On May 14, 2012, the three Northeast Asian countries of China, Japan and Korea (hereafter CJK) signed the ‘Trilateral Agreement for the Promotion, Facilitation and Protection of Investment’ (China Daily, 2012). The Agreement, with several rounds of follow-up negotiations so far, represents a vision towards a trilateral Free Trade Agreement (FTA). Such a trilateral economic pact, if realized, will effectively lift up the Northeast Asian region as one of the three largest economic blocks in the world together with the European Union (EU) and the North American Free Trade Agreement (NAFTA). This prospect is well-evidenced; as of 2011, the combined GDP of the three countries accounts for 20 percent of the world total, and the combined imports and exports represent 17.5 percent of the global trade, with a continuing upward trend since 2007 (Cui, 2013). The degree of trade inter-dependency within the region is also significant. Out of the three countries’ total combined trade of 2 trillion US dollars, 58 percent is from within the region (Jun, Cho, Lee, & Hwang, 2010). Such figures, compared to those of EU’s 66 percent and NAFTA’s 55 percent, provide a convincing ground for a closer regional economic cooperation.

In fact, two years before this formal talk on the trilateral FTA embarked on a path, another significant collaboration effort among the three countries had taken place. The ‘Joint Statement on Standards Cooperation’, announced by China, Japan and Korea on May 31, 2010, emphasized and urged cooperation on standards among China, Japan and Korea as a foundation for greater economic integration in the region (MOFAJ, 2010). Obviously, the three countries were aware that coordination of different standards systems across China, Japan and Korea would contribute to removing technical barriers to trade, and thus facilitate intraregional trade. The CJK cooperation on standardization, in this sense, was pursued with an aim to build a cornerstone for the next-level economic cooperation in the region, namely, the trilateral FTA.

This joint statement on standards cooperation reflects the growing strategic importance of standards and standardization at the regional as well as at the global level. Particularly, the Information and Communication Technology (ICT) sector enjoys incomparable (to other industries) opportunities of creating new businesses and expanding global markets from such trilateral standards cooperation. Due to the volatile change of landscapes in the technology, the ICT sector is an area where standards and standardization have a significant importance for market dominance and competitive advantages (DeNardis, 2011).
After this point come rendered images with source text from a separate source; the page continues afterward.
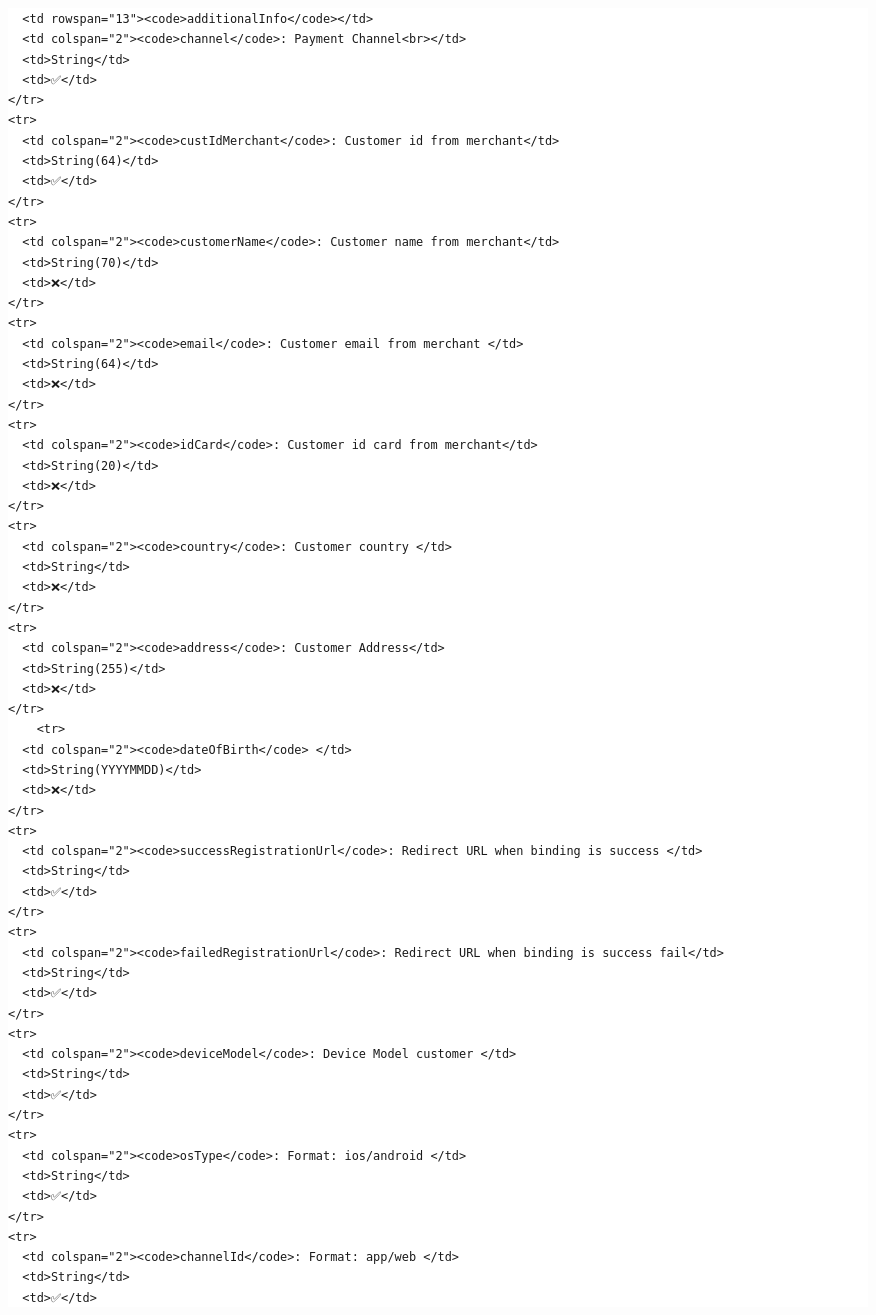       <td rowspan="13"><code>additionalInfo</code></td>
      <td colspan="2"><code>channel</code>: Payment Channel<br></td>
      <td>String</td>
      <td>✅</td>
    </tr>
    <tr>
      <td colspan="2"><code>custIdMerchant</code>: Customer id from merchant</td>
      <td>String(64)</td>
      <td>✅</td>
    </tr>
    <tr>
      <td colspan="2"><code>customerName</code>: Customer name from merchant</td>
      <td>String(70)</td>
      <td>❌</td>
    </tr>
    <tr>
      <td colspan="2"><code>email</code>: Customer email from merchant </td>
      <td>String(64)</td>
      <td>❌</td>
    </tr>
    <tr>
      <td colspan="2"><code>idCard</code>: Customer id card from merchant</td>
      <td>String(20)</td>
      <td>❌</td>
    </tr>
    <tr>
      <td colspan="2"><code>country</code>: Customer country </td>
      <td>String</td>
      <td>❌</td>
    </tr>
    <tr>
      <td colspan="2"><code>address</code>: Customer Address</td>
      <td>String(255)</td>
      <td>❌</td>
    </tr>
        <tr>
      <td colspan="2"><code>dateOfBirth</code> </td>
      <td>String(YYYYMMDD)</td>
      <td>❌</td>
    </tr>
    <tr>
      <td colspan="2"><code>successRegistrationUrl</code>: Redirect URL when binding is success </td>
      <td>String</td>
      <td>✅</td>
    </tr>
    <tr>
      <td colspan="2"><code>failedRegistrationUrl</code>: Redirect URL when binding is success fail</td>
      <td>String</td>
      <td>✅</td>
    </tr>
    <tr>
      <td colspan="2"><code>deviceModel</code>: Device Model customer </td>
      <td>String</td>
      <td>✅</td>
    </tr>
    <tr>
      <td colspan="2"><code>osType</code>: Format: ios/android </td>
      <td>String</td>
      <td>✅</td>
    </tr>
    <tr>
      <td colspan="2"><code>channelId</code>: Format: app/web </td>
      <td>String</td>
      <td>✅</td>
On one hand, at the regional level, the substantial increase in the technological capacities of the three countries, combined with the fact that the ICT sector has become a key industry in all the three, has made their stakes in international ICT standardization even greater. Of the three, Japan has traditionally been a strong competitor in the international ICT standardization arena, along with the United States and EU countries. China and Korea, on the other hand, are latecomers in the game; notably during the past decade, the two countries have been strengthening their presence as they attempted to internationalize their home-grown technologies. Recently, the strategic move of the two, in particular of China, has become a focus of a variety of stakeholders in the world including standards-related international organizations, governments, ICT firms and others (Gong and Sun, 2009; CNIS, 2012).